- [WORK INSTRUCTION]: From the entries below, copy every line that holds the word "right".

Document images with source code
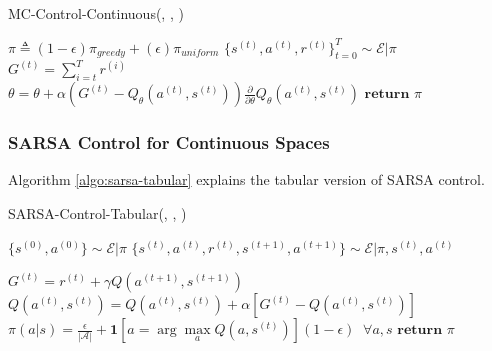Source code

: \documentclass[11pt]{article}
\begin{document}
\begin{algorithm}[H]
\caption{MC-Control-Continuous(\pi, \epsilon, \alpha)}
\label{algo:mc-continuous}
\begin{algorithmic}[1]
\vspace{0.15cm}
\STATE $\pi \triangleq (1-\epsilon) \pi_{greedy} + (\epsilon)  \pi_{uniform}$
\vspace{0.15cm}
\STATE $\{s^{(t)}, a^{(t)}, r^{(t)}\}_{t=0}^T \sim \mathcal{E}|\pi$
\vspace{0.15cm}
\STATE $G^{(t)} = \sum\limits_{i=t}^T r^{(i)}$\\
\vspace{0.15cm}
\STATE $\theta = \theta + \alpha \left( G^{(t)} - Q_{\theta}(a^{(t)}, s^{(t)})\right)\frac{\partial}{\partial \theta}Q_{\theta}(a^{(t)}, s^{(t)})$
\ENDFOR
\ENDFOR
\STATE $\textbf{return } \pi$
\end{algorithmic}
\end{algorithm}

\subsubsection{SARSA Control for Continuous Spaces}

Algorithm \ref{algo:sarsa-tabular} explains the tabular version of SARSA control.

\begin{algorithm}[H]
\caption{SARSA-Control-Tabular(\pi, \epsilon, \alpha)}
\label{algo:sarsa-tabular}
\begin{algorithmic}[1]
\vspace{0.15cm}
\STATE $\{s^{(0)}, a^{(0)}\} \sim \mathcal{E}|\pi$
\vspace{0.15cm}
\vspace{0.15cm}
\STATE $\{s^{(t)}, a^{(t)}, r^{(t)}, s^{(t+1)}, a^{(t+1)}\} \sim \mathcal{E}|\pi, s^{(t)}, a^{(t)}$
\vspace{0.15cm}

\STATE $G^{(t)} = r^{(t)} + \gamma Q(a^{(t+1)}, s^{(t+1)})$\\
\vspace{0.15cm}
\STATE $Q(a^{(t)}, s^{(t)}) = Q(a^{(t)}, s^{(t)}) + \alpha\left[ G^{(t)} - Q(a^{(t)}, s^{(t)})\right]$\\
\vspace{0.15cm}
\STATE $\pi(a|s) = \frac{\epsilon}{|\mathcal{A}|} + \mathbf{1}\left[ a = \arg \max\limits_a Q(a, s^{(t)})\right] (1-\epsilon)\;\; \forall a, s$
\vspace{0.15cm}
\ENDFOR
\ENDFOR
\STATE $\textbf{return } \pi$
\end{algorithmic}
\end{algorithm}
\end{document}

- [RESULT OF THE TASK]:
\STATE $\theta = \theta + \alpha \left( G^{(t)} - Q_{\theta}(a^{(t)}, s^{(t)})\right)\frac{\partial}{\partial \theta}Q_{\theta}(a^{(t)}, s^{(t)})$
\STATE $Q(a^{(t)}, s^{(t)}) = Q(a^{(t)}, s^{(t)}) + \alpha\left[ G^{(t)} - Q(a^{(t)}, s^{(t)})\right]$\\
\STATE $\pi(a|s) = \frac{\epsilon}{|\mathcal{A}|} + \mathbf{1}\left[ a = \arg \max\limits_a Q(a, s^{(t)})\right] (1-\epsilon)\;\; \forall a, s$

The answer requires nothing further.